In the second part of the thesis, metal-free ORR catalysts are studied, namely nitrogen-doped graphene (NG). There, electron density functional theory calculations are used to estimate the thermodynamics of possible reaction paths and provide an estimate of the overpotential. Various density functional approximations are tested against high level diffusion Monte Carlo calculations on the binding and migration of an *O adatom on graphene, an important intermediate in the ORR. It is found that generalized-gradient approximation (GGA) functionals have low accuracy while some hybrid functionals and a self-interaction corrected GGA functional give good agreement with the reference calculation. A hybrid functional is then used to calculate the free energy of ORR intermediates to estimate the overpotential for various catalyst structures and compositions. While overpotentials are initially found to be unfavorable, the presence of water molecules at the catalyst surface is estimated to reduce the calculated overpotentials significantly. This shows that proper inclusion of the aqueous electrolyte is important. From this conclusion, a significant challenge arises as inclusion of many solvent molecules makes the simulated system too large for electronic structure calculations.

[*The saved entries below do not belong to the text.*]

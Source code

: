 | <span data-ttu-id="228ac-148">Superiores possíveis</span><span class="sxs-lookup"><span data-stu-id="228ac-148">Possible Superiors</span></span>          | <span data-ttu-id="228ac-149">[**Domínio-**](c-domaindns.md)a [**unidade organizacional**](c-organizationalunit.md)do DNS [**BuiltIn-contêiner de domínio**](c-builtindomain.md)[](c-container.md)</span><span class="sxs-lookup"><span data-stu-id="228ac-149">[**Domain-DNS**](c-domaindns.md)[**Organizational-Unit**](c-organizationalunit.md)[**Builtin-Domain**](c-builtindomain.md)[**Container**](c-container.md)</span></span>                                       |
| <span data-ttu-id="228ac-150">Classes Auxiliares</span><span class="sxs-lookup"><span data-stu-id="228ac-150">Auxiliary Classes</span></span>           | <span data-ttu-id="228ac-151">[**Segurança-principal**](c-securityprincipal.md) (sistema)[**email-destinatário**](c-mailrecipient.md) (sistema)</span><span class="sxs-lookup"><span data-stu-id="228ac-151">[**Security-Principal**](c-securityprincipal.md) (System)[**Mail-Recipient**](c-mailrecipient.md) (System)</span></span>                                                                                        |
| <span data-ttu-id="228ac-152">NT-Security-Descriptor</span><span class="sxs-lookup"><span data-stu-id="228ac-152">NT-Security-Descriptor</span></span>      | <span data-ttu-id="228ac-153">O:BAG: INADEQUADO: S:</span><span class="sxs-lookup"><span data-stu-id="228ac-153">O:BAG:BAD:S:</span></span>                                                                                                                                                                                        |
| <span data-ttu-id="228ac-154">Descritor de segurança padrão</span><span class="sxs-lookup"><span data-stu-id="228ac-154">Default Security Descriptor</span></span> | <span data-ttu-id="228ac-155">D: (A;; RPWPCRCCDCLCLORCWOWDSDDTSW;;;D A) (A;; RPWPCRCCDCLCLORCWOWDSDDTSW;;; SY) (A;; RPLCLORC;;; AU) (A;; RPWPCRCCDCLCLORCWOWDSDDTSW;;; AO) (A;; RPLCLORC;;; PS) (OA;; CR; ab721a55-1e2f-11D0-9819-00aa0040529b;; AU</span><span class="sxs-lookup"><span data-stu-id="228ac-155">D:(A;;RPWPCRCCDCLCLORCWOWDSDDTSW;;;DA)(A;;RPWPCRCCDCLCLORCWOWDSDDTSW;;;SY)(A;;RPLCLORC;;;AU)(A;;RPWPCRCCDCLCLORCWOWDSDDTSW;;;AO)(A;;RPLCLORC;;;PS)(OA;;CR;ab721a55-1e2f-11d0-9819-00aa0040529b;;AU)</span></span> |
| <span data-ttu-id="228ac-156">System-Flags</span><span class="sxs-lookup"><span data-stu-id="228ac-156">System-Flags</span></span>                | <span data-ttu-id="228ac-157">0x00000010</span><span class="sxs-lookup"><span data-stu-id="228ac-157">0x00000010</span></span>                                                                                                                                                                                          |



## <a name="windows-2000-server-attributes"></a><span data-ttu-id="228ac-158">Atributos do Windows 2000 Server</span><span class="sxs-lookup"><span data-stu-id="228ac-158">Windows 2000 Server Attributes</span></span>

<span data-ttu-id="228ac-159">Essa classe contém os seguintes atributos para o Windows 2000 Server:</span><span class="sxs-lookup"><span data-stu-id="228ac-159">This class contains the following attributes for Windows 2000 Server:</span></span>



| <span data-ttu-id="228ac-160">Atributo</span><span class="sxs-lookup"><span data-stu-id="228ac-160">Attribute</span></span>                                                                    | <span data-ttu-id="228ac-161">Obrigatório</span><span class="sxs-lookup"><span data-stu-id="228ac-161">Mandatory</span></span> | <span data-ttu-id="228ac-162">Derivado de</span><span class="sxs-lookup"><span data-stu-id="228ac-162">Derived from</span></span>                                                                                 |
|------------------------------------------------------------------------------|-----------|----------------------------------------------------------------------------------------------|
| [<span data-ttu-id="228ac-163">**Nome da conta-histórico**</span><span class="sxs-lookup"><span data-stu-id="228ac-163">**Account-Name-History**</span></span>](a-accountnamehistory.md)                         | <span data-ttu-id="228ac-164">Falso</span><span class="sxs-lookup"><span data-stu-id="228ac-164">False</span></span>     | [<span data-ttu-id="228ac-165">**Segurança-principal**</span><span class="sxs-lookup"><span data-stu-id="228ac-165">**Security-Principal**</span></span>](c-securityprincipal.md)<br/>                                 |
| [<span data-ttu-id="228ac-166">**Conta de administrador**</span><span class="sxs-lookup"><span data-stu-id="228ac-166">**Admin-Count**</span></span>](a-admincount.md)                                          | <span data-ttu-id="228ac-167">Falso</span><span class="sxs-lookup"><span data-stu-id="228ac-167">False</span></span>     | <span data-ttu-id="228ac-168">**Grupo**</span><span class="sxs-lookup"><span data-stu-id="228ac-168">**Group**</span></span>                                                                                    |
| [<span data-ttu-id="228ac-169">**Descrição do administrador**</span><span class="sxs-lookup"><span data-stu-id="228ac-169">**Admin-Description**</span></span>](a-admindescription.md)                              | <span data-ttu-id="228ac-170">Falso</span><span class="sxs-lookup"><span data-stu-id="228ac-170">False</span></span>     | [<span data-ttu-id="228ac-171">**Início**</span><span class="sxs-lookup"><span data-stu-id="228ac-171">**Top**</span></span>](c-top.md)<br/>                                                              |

In the third part of the thesis, a new methodology is developed to make it possible to include the aqueous electrolyte in simulations by using a hybrid simulation approach where part of the system - the catalyst as well as the reacting species and nearby water molecules - are included in the electronic structure calculation, while the rest of the aqueous electrolyte is described using a potential energy function. The separation between the two regions is made to lie through the aqueous phase in order to make it easier to describe the interaction between atoms on opposite sides of the boundary. Therein, the challenge is to enforce the boundary in such a way that atoms and molecules do not wander from one region to another. A new method referred to as scattering-adapted flexible inner region ensemble separator (SAFIRES) is developed for this purpose. It represents an improvement on a previous algorithm called FIRES. With SAFIRES, the boundary between the two regions is flexible and adjusts automatically but particles cannot move between the regions. It is demonstrated that using SAFIRES, the energy, atomic forces, and probability distribution for the location of atoms are reproduced accurately compared to results of simulations where where no boundary is present. The SAFIRES algorithm dynamically changes the time step in the iterative algorithm for time evolution to identify and enforce elastic collisions of atoms with the boundary separating the two regions. A new propagator is introduced to simulate the time evolution of the system with or without a connection to a heat bath. Tests are carried out by simulating a Lennard-Jones liquid, a Lennard-Jones liquid/solid interface, and water described using a potential energy function. With the SAFIRES method, along with the recently developed, self-consistent polarizable hybrid simulation methodology, the stage is set for proper inclusion of the aqueous phase at the electrode surface in future electrochemistry simulations.

About the doctoral candidate:

Björn Kirchhoff was born on March 14th, 1992 in Biberach, Germany. He is the only child of Gudrun Kirchhoff and Jörg Kirchhoff. He studied Chemistry at Ulm University, where he obtained a MSc. degree in 2017. Björn subsequently came to Iceland as a doctoral student of Hannes Jónsson.